John Williams is a genius, but I can study his works without him.


----------



## leon chevalier (Dec 19, 2016)

myself !
[EDIT: Just need a desk and a mirror.... ]


----------



## dcoscina (Dec 19, 2016)

As much as I love John Williams music I'd actually say Goldsmith. He was able to get under the skin of a film like no other


----------



## Rasmus Hartvig (Dec 19, 2016)

Maurice Ravel


----------



## mac (Dec 19, 2016)

Well I see the part about the person having to still be alive has gone out of the window already


----------



## samy (Dec 19, 2016)

mac said:


> Well I see the part about the person having to still be alive has gone out of the window already



Rules are meant to be broken


----------



## mac (Dec 19, 2016)

Niel said:


> Jeremy Soule.



Good shout, I'd buy this.


----------



## anobi (Dec 19, 2016)

Another vote for Jeremy Soule. Although I'd happily settle with getting my hands on the scores of some of his works (I think he was going to make them public for his upcoming symphony), it would be interesting to see the guy working and talking about his process. He makes it sound so mystical with all the walks in the woods and so on.


----------



## Karma (Dec 19, 2016)

Williams & Morricone for me. Any would do!


----------



## fritzmartinbass (Dec 19, 2016)

Christof said:


> John Williams



Just go study some Holst and Shostakovich scores and you'll be good to go. He obviously did.
Oh, that's probably going to get me in trouble here. sorry


----------



## FinGael (Dec 19, 2016)

(Jean Sibelius. Pretty sure it's not going to happen) 

_edit: Oops. Did not read the opening post that well. 
_
Let me say Jeremy Soule.

Really love many of his compositions, but not so fond of the ways he has handled projects (especially Northerner) and treated people lately (online). Still so inspiring and talented composer, that at this moment he would be my choice.


----------



## keepforest (Dec 19, 2016)

FinGael said:


> Let me say Jeremy Soule.



+1 for Jeremy


----------



## Vin (Dec 19, 2016)

Trent Reznor & Atticus Ross


----------



## Tatu (Dec 19, 2016)

James Newton Howard.


----------



## URL (Dec 19, 2016)

John Powell


----------



## IoannisGutevas (Dec 19, 2016)

Thomas Bergersen


----------



## benmrx (Dec 19, 2016)

Danny Elfman


----------



## Flux (Dec 19, 2016)

It would be tough to choose between Thomas Newman, Alexandre Desplat, or Dario Marianelli.

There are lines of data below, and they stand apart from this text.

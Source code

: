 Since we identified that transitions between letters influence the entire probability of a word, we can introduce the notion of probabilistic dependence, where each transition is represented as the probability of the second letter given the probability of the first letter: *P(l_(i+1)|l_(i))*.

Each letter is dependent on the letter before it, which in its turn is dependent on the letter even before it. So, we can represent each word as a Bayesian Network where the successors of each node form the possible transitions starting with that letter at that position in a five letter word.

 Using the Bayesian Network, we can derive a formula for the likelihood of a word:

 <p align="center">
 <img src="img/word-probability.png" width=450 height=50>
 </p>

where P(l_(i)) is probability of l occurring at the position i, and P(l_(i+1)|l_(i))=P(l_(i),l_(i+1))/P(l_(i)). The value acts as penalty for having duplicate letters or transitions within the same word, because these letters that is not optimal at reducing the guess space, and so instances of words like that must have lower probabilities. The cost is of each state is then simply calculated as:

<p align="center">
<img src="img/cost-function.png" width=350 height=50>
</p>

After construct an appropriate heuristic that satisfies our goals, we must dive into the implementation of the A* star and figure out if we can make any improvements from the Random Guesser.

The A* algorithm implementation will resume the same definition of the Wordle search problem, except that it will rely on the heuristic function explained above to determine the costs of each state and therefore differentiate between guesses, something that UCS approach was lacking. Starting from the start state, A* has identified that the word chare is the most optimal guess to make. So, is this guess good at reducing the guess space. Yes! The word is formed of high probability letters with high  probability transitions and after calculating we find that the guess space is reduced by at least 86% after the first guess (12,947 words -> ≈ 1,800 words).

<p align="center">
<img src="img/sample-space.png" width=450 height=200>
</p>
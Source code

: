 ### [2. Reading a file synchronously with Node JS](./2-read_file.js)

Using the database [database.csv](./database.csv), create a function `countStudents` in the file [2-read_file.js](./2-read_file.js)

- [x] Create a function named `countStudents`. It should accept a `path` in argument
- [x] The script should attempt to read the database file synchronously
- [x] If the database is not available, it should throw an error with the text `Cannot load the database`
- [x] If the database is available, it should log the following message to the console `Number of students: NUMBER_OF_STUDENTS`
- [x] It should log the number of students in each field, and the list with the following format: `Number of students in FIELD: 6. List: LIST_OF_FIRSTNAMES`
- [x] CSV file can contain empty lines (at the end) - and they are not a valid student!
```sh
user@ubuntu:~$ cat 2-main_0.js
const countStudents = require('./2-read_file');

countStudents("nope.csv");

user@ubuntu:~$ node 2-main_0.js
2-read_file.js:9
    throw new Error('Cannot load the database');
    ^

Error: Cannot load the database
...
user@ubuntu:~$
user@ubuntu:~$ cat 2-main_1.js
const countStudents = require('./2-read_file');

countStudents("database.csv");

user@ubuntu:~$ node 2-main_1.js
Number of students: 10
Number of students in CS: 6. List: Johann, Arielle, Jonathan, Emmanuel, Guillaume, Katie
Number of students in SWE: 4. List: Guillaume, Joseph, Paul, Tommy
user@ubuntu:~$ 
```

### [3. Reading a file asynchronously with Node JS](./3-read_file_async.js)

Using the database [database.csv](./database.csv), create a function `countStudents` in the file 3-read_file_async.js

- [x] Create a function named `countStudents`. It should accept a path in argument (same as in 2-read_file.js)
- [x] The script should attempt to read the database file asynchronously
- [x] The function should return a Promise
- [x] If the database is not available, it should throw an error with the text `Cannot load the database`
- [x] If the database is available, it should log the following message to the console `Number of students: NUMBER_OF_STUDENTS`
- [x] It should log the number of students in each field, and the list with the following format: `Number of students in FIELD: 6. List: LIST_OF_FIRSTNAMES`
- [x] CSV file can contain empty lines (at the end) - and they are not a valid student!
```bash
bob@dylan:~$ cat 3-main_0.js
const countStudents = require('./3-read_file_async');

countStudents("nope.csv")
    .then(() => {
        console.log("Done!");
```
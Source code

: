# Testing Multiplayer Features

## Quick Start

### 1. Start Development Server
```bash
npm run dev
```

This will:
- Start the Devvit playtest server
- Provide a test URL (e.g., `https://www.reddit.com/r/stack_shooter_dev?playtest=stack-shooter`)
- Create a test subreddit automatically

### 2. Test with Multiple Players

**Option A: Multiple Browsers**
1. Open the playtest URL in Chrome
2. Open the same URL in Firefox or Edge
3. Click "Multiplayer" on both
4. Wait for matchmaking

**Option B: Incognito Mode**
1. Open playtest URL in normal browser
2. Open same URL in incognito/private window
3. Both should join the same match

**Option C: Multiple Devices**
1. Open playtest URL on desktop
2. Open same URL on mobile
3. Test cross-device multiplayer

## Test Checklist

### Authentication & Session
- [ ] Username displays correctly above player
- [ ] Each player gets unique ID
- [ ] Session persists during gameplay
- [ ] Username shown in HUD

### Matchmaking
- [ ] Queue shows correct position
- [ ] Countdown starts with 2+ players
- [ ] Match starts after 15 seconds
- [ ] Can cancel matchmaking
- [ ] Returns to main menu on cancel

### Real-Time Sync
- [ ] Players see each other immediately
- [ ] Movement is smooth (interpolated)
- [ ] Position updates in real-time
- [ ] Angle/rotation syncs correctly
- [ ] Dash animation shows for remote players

If living or dead, no question I would choose Brahms.


----------



## mac (Dec 19, 2016)

Flux said:


> It would be tough to choose between Thomas Newman, Alexandre Desplat, or Dario Marianelli.
> 
> If living or dead, no question I would choose Brahms.



I think you just managed to break all the rules I set in a single post.


----------



## Flux (Dec 19, 2016)

mac said:


> I think you just managed to break all the rules I set in a single post.



To be fair it's a tough choice!  Ok I will narrow it down- Thomas Newman would probably be my number one choice. So much that I want to learn from him.


----------



## Wes Antczak (Dec 19, 2016)

+1 for James Newton Howard. Also Howard Shore.

Don't laugh at me, but one I would also really really love that is not going to happen would be Vangelis.


----------



## Jorgakis (Dec 19, 2016)

Alan Menken. And maybe his orchestrator(s) ...


----------



## Wes Antczak (Dec 19, 2016)

Another good one might be the Sherman brothers. Of course it's already halfway too late for that one.


----------



## Jimmy Hellfire (Dec 19, 2016)

Ravel 

And perhaps John Powell.


----------



## Morodiene (Dec 19, 2016)

Eric Whitacre


----------



## mcalis (Dec 19, 2016)

Howard Shore.


----------



## novaburst (Dec 19, 2016)

With out a blink it would be John Williams, his compositions are very deep and meaningful


----------



## Kent (Dec 19, 2016)

Hans Zimmer - lucky me!

Seriously, though, while I _love_ the music, technical chops, and work ethic of many contemporary film composers, you don't get to the top - and stay there for any measureable length of time - by accident. I'm not even a Zimmer "fanboy," it just is what it is.


----------



## fiestared (Dec 19, 2016)

mac said:


> You can only choose* one*, no honourable mentions, no top five, no 'it would be between x and x'. Alive and kicking too - no, you can't have a Beethoven masterclass! Who would you choose?
> 
> I'd love to see John Williams.


Brian Wilson, George Martin or George Martin, Brian Wilson !


----------



## Niel (Dec 19, 2016)

Jorgakis said:


> Alan Menken. And maybe his orchestrator(s) ...


He is incredible.


----------



## mac (Dec 19, 2016)

Ok, to all the people that broke the rules, you're getting nothing from Santa this year.


----------



## Wes Antczak (Dec 19, 2016)

fiestared said:


> Brian Wilson, George Martin or George Martin, Brian Wilson !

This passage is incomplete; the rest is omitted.